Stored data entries

········

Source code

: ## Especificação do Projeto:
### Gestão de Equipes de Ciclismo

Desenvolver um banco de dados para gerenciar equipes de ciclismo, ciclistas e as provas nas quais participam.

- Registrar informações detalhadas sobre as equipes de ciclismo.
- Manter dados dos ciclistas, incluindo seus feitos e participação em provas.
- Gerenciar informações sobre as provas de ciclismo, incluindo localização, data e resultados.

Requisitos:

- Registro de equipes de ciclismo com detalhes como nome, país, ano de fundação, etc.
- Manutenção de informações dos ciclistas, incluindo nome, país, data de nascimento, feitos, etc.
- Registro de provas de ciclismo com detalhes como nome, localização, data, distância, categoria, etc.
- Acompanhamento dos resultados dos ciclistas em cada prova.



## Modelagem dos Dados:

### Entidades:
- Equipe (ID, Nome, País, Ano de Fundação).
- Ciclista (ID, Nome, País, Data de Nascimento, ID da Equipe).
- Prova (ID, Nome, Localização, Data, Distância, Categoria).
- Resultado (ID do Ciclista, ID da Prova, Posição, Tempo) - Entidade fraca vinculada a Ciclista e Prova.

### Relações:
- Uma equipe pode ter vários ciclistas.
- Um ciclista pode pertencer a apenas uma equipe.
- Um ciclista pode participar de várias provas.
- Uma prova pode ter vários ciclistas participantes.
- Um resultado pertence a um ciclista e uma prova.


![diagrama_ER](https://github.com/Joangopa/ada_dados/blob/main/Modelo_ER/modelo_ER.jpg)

········

> Exercise
Beginning with the line that has "- Acompanhamento dos", set down each line through the last one above, exactly, and nothing else.

> Answer to this exercise
- Acompanhamento dos resultados dos ciclistas em cada prova.



## Modelagem dos Dados:

### Entidades:
- Equipe (ID, Nome, País, Ano de Fundação).
- Ciclista (ID, Nome, País, Data de Nascimento, ID da Equipe).
- Prova (ID, Nome, Localização, Data, Distância, Categoria).
- Resultado (ID do Ciclista, ID da Prova, Posição, Tempo) - Entidade fraca vinculada a Ciclista e Prova.

### Relações:
- Uma equipe pode ter vários ciclistas.
- Um ciclista pode pertencer a apenas uma equipe.
- Um ciclista pode participar de várias provas.
- Uma prova pode ter vários ciclistas participantes.
- Um resultado pertence a um ciclista e uma prova.


![diagrama_ER](https://github.com/Joangopa/ada_dados/blob/main/Modelo_ER/modelo_ER.jpg)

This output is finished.